Typical Linux alarms are based on signals and are very difficult to manage and rescheduling them may have a performance impact since it requires thunking into the kernel. If you use io_uring with userspace timers things can scale much better, but it still requires you to do tricks if you want to support a lot of fast small writes (eg > ~1 million writes per second timer management starts to show up more and more and you have to do some crazy tricks I figured out to get up to 100M writes per second)

▲

Veserv 7 months ago | parent [-]

You do not schedule a timeout on each buffered write. You only schedule one timeout on the transition from empty to non-empty that is retired either when the timeout occurs or when you threshold flush (you may choose to not clear on threshold flush if timeout management is expensive). So, you program at most one timeout per timeout duration/threshold flush.

The point is to guarantee data gets flushed promptly which only fails when not enough data gets buffered. The timeout is a fallback to bound the flush latency.

▲

vlovich123 7 months ago | parent [-]

Yes that can work but as I said that has trade offs.

If you flush before the buffer is full, you’re sacrificing throughput. Additionally the timer firing has additional performance degradation especially if you’re in libc land and only have a sigalarm available.

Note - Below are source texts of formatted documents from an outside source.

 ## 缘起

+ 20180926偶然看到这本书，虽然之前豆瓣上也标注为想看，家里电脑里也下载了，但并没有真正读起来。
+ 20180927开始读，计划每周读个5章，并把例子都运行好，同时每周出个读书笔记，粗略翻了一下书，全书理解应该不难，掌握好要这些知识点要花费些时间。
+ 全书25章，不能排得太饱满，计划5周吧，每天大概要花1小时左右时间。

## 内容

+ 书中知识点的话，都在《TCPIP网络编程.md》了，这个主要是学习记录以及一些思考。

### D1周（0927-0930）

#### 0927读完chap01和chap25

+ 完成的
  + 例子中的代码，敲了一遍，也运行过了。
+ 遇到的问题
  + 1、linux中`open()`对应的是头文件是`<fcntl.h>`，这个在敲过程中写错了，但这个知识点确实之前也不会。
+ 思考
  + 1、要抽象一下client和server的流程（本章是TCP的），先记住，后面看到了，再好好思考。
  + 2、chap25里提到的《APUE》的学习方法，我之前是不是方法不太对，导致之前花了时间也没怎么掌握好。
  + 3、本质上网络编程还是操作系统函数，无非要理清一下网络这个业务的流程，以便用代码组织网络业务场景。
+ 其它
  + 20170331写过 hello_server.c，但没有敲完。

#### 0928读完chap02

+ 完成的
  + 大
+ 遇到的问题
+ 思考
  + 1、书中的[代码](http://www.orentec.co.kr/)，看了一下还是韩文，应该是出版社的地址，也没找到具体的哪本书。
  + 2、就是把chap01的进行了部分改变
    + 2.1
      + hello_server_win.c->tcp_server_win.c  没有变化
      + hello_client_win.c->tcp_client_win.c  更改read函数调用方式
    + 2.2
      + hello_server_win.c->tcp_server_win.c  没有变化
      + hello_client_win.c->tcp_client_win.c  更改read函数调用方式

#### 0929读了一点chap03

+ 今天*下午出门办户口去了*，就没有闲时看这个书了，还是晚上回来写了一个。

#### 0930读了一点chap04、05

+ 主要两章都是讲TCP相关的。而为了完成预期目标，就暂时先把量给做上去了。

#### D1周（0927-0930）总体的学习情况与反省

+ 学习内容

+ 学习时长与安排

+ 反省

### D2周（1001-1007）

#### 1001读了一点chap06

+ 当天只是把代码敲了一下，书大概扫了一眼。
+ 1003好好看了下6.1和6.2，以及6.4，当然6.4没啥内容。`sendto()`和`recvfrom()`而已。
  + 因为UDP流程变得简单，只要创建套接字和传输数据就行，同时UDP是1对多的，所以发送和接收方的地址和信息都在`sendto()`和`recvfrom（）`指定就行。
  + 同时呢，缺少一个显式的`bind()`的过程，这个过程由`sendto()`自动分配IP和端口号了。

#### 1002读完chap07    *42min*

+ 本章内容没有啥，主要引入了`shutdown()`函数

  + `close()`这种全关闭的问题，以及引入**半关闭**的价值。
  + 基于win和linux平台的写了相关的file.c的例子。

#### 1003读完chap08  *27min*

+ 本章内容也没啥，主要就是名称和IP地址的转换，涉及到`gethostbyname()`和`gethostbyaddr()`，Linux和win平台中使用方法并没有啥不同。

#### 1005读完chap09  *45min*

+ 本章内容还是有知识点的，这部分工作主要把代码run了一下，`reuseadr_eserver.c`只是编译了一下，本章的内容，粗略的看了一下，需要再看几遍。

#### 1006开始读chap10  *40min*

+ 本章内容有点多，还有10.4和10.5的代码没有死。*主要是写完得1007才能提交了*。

So when an additional write is added, you want to push out the timer. But arming the timer requires reading the current time among other things and at rates of 10-20Mhz and up reading the current wall clock gets expensive. Even rdtsc approaches start to struggle at 20-40Mhz. You obviously don’t want to do it on every write but you want to make sure that you never actually trigger the timer if you’re producing data at a relatively fast enough clip to otherwise fill the buffer within a reasonable time.

Source: I implemented write coalescing in my nosql database that can operate at a few gigahertz for 8 byte writes/s into an in memory buffer. Once the buffer is full or a timeout occurs, a flush to disk is triggered and I net out at around 100M writes/s (sorting the data for the LSM is one of the main bottlenecks). By comparison DBs like RocksDB can do ~2M writes/s and SQLite can do ~800k.

▲

Veserv 7 months ago | parent [-]

You are not meaningfully sacrificing throughput because the timeout only occurs when you are not writing enough data; you have no throughput to sacrifice. The threshold and timeout should be chosen such that high throughput cases hit the threshold, not the timeout. The timeout exists to bound the worst-case latency of low access throughput.

You only lose throughput in proportion to the handling cost of a single potentially spurious timeout/timeout clear per timeout duration. You should then tune your buffering and threshold to cap that at a acceptable overhead.

You should only really have a problem if you want both high throughput and low latency at which point general solutions are probably not not fit for your use case, but you should remain aware of the general principle.

	▲	vlovich123 7 months ago \| parent [-]
		> You should only really have a problem if you want both high throughput and low latency at which point general solutions are probably not not fit for your use case, but you should remain aware of the general principle. Yes you’ve accurately summarized the end goal. Generally people want high throughput AND low latency, not to just cap the maximum latency. The one shot timer approach only solves a livelock risk. I’ll also note that your throughput does actually drop at the same time as the latency spike because your buffer stays the same size but you took longer to flush to disk. Tuning correctly turns out to be really difficult to accomplish in practice which is why you really want self healing/self adapting systems that behave consistently across all hardware and environments.